▸ **Problem description**
Lines from the one containing "A dolgozat megpróbál" through the final line of the records are the only ones to copy, and each must match exactly.
[[ Records supplied, beginning ]]
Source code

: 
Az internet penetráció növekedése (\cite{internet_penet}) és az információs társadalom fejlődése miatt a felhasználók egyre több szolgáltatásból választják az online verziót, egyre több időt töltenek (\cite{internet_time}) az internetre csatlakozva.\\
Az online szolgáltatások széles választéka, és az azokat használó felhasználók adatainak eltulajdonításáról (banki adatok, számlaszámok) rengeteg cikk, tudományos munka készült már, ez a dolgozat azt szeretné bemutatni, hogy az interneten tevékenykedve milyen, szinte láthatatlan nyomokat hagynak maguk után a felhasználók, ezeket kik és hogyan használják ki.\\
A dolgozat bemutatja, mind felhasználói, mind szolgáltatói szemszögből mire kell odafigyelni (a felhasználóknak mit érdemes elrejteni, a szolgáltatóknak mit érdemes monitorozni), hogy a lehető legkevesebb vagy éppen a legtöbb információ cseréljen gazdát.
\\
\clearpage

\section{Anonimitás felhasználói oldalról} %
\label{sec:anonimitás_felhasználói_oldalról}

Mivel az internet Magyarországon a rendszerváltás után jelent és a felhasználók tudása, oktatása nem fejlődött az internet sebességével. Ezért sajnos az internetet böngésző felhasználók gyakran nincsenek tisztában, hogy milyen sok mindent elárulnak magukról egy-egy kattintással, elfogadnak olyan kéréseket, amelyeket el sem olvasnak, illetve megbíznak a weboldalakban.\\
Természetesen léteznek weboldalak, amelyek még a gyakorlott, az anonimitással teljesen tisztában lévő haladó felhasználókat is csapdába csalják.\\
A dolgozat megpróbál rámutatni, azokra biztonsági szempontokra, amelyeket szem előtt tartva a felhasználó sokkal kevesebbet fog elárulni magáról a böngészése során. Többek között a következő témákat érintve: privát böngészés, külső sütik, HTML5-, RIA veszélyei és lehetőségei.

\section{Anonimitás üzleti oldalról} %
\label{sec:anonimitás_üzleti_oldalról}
[[ Records supplied, end ]]
▸ **Problem solution**
A dolgozat megpróbál rámutatni, azokra biztonsági szempontokra, amelyeket szem előtt tartva a felhasználó sokkal kevesebbet fog elárulni magáról a böngészése során. Többek között a következő témákat érintve: privát böngészés, külső sütik, HTML5-, RIA veszélyei és lehetőségei.

\section{Anonimitás üzleti oldalról} %
\label{sec:anonimitás_üzleti_oldalról}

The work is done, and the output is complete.